== Record excerpts ==

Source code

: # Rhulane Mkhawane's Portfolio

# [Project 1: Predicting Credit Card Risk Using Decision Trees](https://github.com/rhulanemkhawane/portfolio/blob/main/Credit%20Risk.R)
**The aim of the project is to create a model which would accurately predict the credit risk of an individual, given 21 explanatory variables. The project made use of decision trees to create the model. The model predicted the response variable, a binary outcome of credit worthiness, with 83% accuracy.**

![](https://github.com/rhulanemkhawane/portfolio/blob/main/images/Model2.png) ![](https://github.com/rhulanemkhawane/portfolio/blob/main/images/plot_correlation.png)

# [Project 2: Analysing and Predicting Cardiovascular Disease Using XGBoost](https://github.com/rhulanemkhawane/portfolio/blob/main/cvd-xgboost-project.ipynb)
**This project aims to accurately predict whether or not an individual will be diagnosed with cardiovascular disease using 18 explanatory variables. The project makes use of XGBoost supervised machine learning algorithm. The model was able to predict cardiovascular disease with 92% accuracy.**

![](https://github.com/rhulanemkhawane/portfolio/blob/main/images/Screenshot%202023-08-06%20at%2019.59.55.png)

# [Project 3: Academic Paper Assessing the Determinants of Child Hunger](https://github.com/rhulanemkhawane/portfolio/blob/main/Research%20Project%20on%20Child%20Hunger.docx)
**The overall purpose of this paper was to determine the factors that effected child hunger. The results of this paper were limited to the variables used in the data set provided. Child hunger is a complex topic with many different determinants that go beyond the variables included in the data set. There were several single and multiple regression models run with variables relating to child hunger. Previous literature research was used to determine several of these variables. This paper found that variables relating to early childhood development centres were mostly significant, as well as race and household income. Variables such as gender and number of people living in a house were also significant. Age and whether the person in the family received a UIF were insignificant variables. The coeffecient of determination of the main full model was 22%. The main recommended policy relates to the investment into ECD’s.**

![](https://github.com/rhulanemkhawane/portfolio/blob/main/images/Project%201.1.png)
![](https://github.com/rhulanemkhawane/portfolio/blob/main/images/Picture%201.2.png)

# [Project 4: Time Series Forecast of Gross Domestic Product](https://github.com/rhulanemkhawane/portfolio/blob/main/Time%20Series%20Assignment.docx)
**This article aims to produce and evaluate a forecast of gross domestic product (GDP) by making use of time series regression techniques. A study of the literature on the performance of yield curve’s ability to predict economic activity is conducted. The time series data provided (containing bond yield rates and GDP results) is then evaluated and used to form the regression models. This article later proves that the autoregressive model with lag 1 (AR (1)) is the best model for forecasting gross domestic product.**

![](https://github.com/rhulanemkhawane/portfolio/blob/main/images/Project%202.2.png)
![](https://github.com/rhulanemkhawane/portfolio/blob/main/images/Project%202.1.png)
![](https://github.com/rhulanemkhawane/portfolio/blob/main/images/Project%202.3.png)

===

*Directions for this task*. Only the lines above that include the word "XGBoost" belong in the answer; copy each one.

*Response for this exercise*.
# [Project 2: Analysing and Predicting Cardiovascular Disease Using XGBoost](https://github.com/rhulanemkhawane/portfolio/blob/main/cvd-xgboost-project.ipynb)
**This project aims to accurately predict whether or not an individual will be diagnosed with cardiovascular disease using 18 explanatory variables. The project makes use of XGBoost supervised machine learning algorithm. The model was able to predict cardiovascular disease with 92% accuracy.**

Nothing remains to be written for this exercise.